Notable BASIC Idioms
SLOWat line 30 ensures the display is updated continuously during computation, which is important for a memory-listing tool where output must be readable as it appears.- The
FOR X=A TO B STEP Nloops use different step sizes per mode to control how many bytes are printed per row without needing explicit row counters. - The REM line 10 uses inverse-video characters to create a decorative title banner stored directly in the program listing.

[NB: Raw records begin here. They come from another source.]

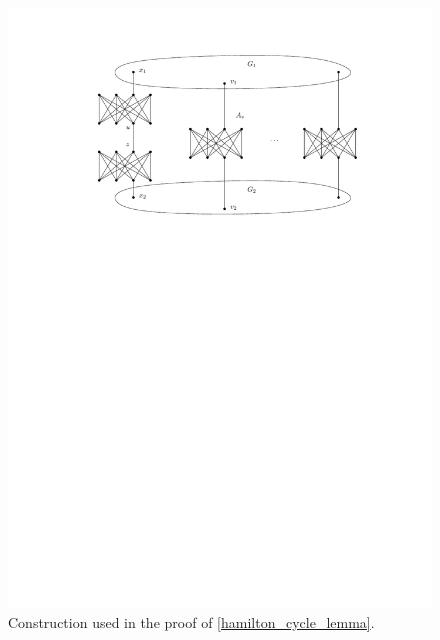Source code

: \documentclass[runningheads]{llncs}
\numberwithin{equation}{section}
\begin{document}
\begin{figure}[htpb]
\centering
\includegraphics[scale=1]{img/hamilton-prime}
\caption{Construction used in the proof of \cref{hamilton_cycle_lemma}.}
\label{fig_hamilton_cycle_lemma}
\end{figure}
\end{document}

GOTO 10at lines 335, 460, and 550 restarts the whole program cleanly without aRUN, preserving the user experience as a persistent utility.
Content
Source Code
10 REM %P%E%E%K%E%R% % % % % % % % % % % % % % % % %
20 CLS
30 SLOW
40 PRINT AT 0,12;"PEEKER"
50 PRINT AT 2,0;"ENTER STARTING ADDRESS ";
60 INPUT A
70 PRINT A
80 PRINT "ENTER ENDING ADDRESS ";
90 INPUT B
100 PRINT B
110 PRINT AT 5,0;"DO YOU WANT LISTING IN..."
120 PRINT "1)...DECIMAL"
130 PRINT "2)...HEXADECIMAL"
140 PRINT "3)...CHARACTER$"
150 PRINT AT 10,0;"ENTER SELECTION ";
160 INPUT C
170 IF C<1 OR C>3 THEN GOTO 160
180 PRINT C
190 PRINT AT 12,0;"DO YOU WANT HARD COPY? (Y/N) ";
200 INPUT A$
210 PRINT A$
220 CLS
230 IF C=1 THEN GOTO 260
240 IF C=2 THEN GOTO 340
250 IF C=3 THEN GOTO 470
260 FOR X=A TO B STEP 6
270 PRINT X;TAB 7;PEEK X;TAB 11;PEEK (X+1);TAB 15;PEEK (X+2);TAB 19;PEEK (X+3);TAB 23;PEEK (X+4);TAB 27;PEEK (X+5)
280 IF PEEK 16442>4 THEN GOTO 320
290 PAUSE 300
300 IF A$="Y" THEN COPY
310 CLS
320 NEXT X
325 PAUSE 300
330 IF A$="Y" THEN COPY
335 GOTO 10
340 FOR X=A TO B STEP 8
350 PRINT X;TAB 8;
360 FOR Y=X TO X+7
370 LET Z=PEEK Y
380 PRINT CHR$ (28+INT (Z/16));CHR$ (28+(Z-16*INT (Z/16)));" ";
390 NEXT Y
400 IF PEEK 16442>4 THEN GOTO 440
410 PAUSE 300
420 IF A$="Y" THEN COPY
430 CLS
440 NEXT X
445 PAUSE 300
450 IF A$="Y" THEN COPY
460 GOTO 10
470 FOR X=A TO B STEP 3
480 PRINT X;TAB 7;CHR$ PEEK X;TAB 14;CHR$ PEEK (X+1);TAB 21;CHR$ PEEK (X+2)
490 IF PEEK 16442>4 THEN GOTO 530
500 PAUSE 300
510 COPY
520 CLS
530 NEXT X
540 IF A$="Y" THEN COPY
545 PAUSE 300
550 GOTO 10
560 SAVE "1007%6"
570 RUN
Note: Type-in program listings on this website use ZMAKEBAS notation for graphics characters.